THE PROBLEM: Which lines of the material hold the word "following"? Copy each one.

TASK MATERIAL:

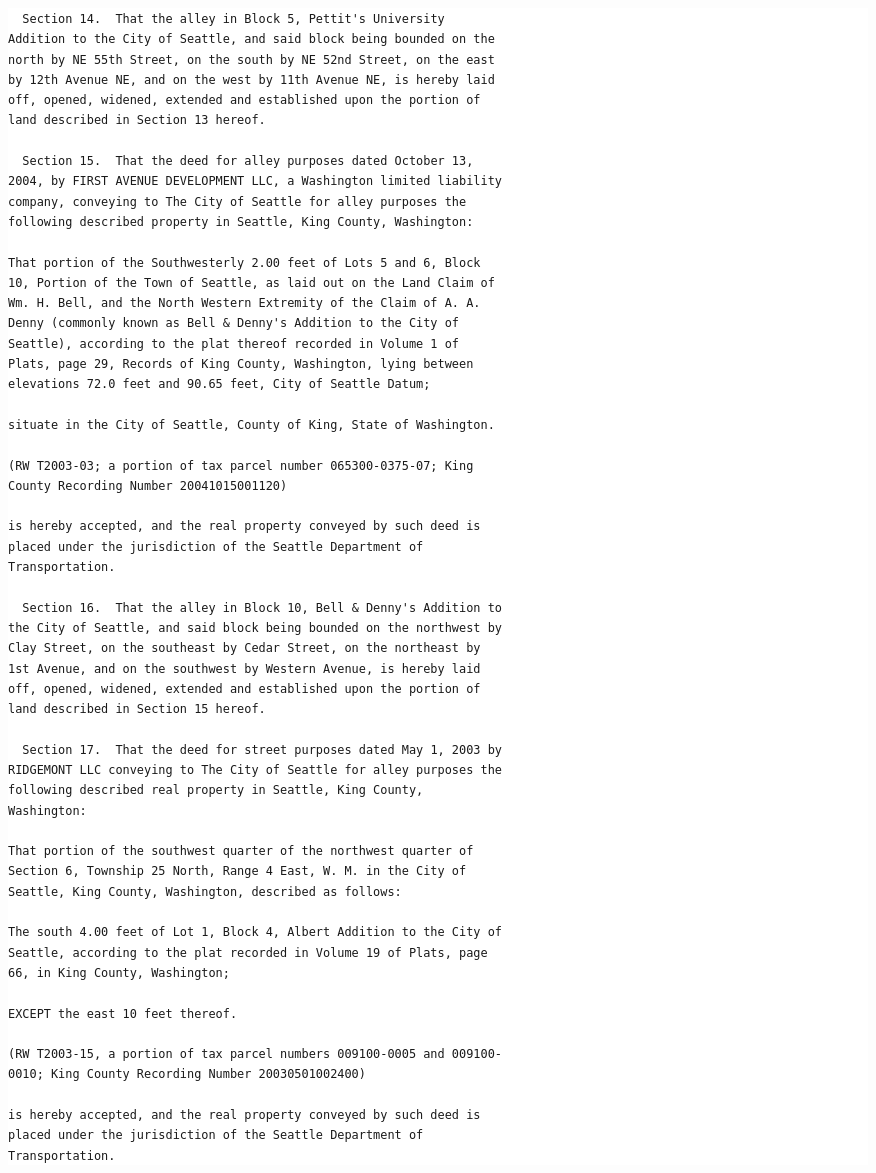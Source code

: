       Section 14.  That the alley in Block 5, Pettit's University  
    Addition to the City of Seattle, and said block being bounded on the  
    north by NE 55th Street, on the south by NE 52nd Street, on the east  
    by 12th Avenue NE, and on the west by 11th Avenue NE, is hereby laid  
    off, opened, widened, extended and established upon the portion of  
    land described in Section 13 hereof.  
  
      Section 15.  That the deed for alley purposes dated October 13,  
    2004, by FIRST AVENUE DEVELOPMENT LLC, a Washington limited liability  
    company, conveying to The City of Seattle for alley purposes the  
    following described property in Seattle, King County, Washington:  
  
    That portion of the Southwesterly 2.00 feet of Lots 5 and 6, Block  
    10, Portion of the Town of Seattle, as laid out on the Land Claim of  
    Wm. H. Bell, and the North Western Extremity of the Claim of A. A.  
    Denny (commonly known as Bell & Denny's Addition to the City of  
    Seattle), according to the plat thereof recorded in Volume 1 of  
    Plats, page 29, Records of King County, Washington, lying between  
    elevations 72.0 feet and 90.65 feet, City of Seattle Datum;  
  
    situate in the City of Seattle, County of King, State of Washington.  
  
    (RW T2003-03; a portion of tax parcel number 065300-0375-07; King  
    County Recording Number 20041015001120)  
  
    is hereby accepted, and the real property conveyed by such deed is  
    placed under the jurisdiction of the Seattle Department of  
    Transportation.  
  
      Section 16.  That the alley in Block 10, Bell & Denny's Addition to  
    the City of Seattle, and said block being bounded on the northwest by  
    Clay Street, on the southeast by Cedar Street, on the northeast by  
    1st Avenue, and on the southwest by Western Avenue, is hereby laid  
    off, opened, widened, extended and established upon the portion of  
    land described in Section 15 hereof.  
  
      Section 17.  That the deed for street purposes dated May 1, 2003 by  
    RIDGEMONT LLC conveying to The City of Seattle for alley purposes the  
    following described real property in Seattle, King County,  
    Washington:  
  
    That portion of the southwest quarter of the northwest quarter of  
    Section 6, Township 25 North, Range 4 East, W. M. in the City of  
    Seattle, King County, Washington, described as follows:  
  
    The south 4.00 feet of Lot 1, Block 4, Albert Addition to the City of  
    Seattle, according to the plat recorded in Volume 19 of Plats, page  
    66, in King County, Washington;  
  
    EXCEPT the east 10 feet thereof.  
  
    (RW T2003-15, a portion of tax parcel numbers 009100-0005 and 009100-  
    0010; King County Recording Number 20030501002400)  
  
    is hereby accepted, and the real property conveyed by such deed is  
    placed under the jurisdiction of the Seattle Department of  
    Transportation.  
  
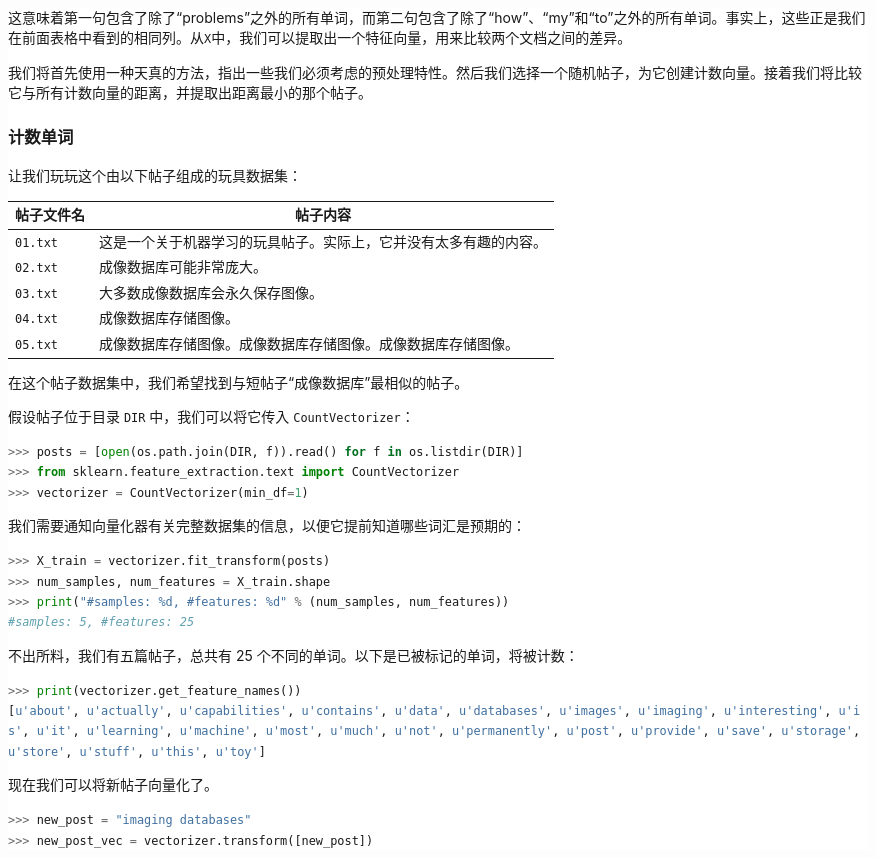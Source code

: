 这意味着第一句包含了除了“problems”之外的所有单词，而第二句包含了除了“how”、“my”和“to”之外的所有单词。事实上，这些正是我们在前面表格中看到的相同列。从`X`中，我们可以提取出一个特征向量，用来比较两个文档之间的差异。

我们将首先使用一种天真的方法，指出一些我们必须考虑的预处理特性。然后我们选择一个随机帖子，为它创建计数向量。接着我们将比较它与所有计数向量的距离，并提取出距离最小的那个帖子。

### 计数单词

让我们玩玩这个由以下帖子组成的玩具数据集：

| 帖子文件名 | 帖子内容 |
| --- | --- |
| `01.txt` | 这是一个关于机器学习的玩具帖子。实际上，它并没有太多有趣的内容。 |
| `02.txt` | 成像数据库可能非常庞大。 |
| `03.txt` | 大多数成像数据库会永久保存图像。 |
| `04.txt` | 成像数据库存储图像。 |
| `05.txt` | 成像数据库存储图像。成像数据库存储图像。成像数据库存储图像。 |

在这个帖子数据集中，我们希望找到与短帖子“成像数据库”最相似的帖子。

假设帖子位于目录 `DIR` 中，我们可以将它传入 `CountVectorizer`：

```py
>>> posts = [open(os.path.join(DIR, f)).read() for f in os.listdir(DIR)]
>>> from sklearn.feature_extraction.text import CountVectorizer
>>> vectorizer = CountVectorizer(min_df=1)

```

我们需要通知向量化器有关完整数据集的信息，以便它提前知道哪些词汇是预期的：

```py
>>> X_train = vectorizer.fit_transform(posts)
>>> num_samples, num_features = X_train.shape
>>> print("#samples: %d, #features: %d" % (num_samples, num_features))
#samples: 5, #features: 25

```

不出所料，我们有五篇帖子，总共有 25 个不同的单词。以下是已被标记的单词，将被计数：

```py
>>> print(vectorizer.get_feature_names())
[u'about', u'actually', u'capabilities', u'contains', u'data', u'databases', u'images', u'imaging', u'interesting', u'is', u'it', u'learning', u'machine', u'most', u'much', u'not', u'permanently', u'post', u'provide', u'save', u'storage', u'store', u'stuff', u'this', u'toy']

```

现在我们可以将新帖子向量化了。

```py
>>> new_post = "imaging databases"
>>> new_post_vec = vectorizer.transform([new_post])

```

OUTPUT:
    following described property in Seattle, King County, Washington:  
    following described real property in Seattle, King County,  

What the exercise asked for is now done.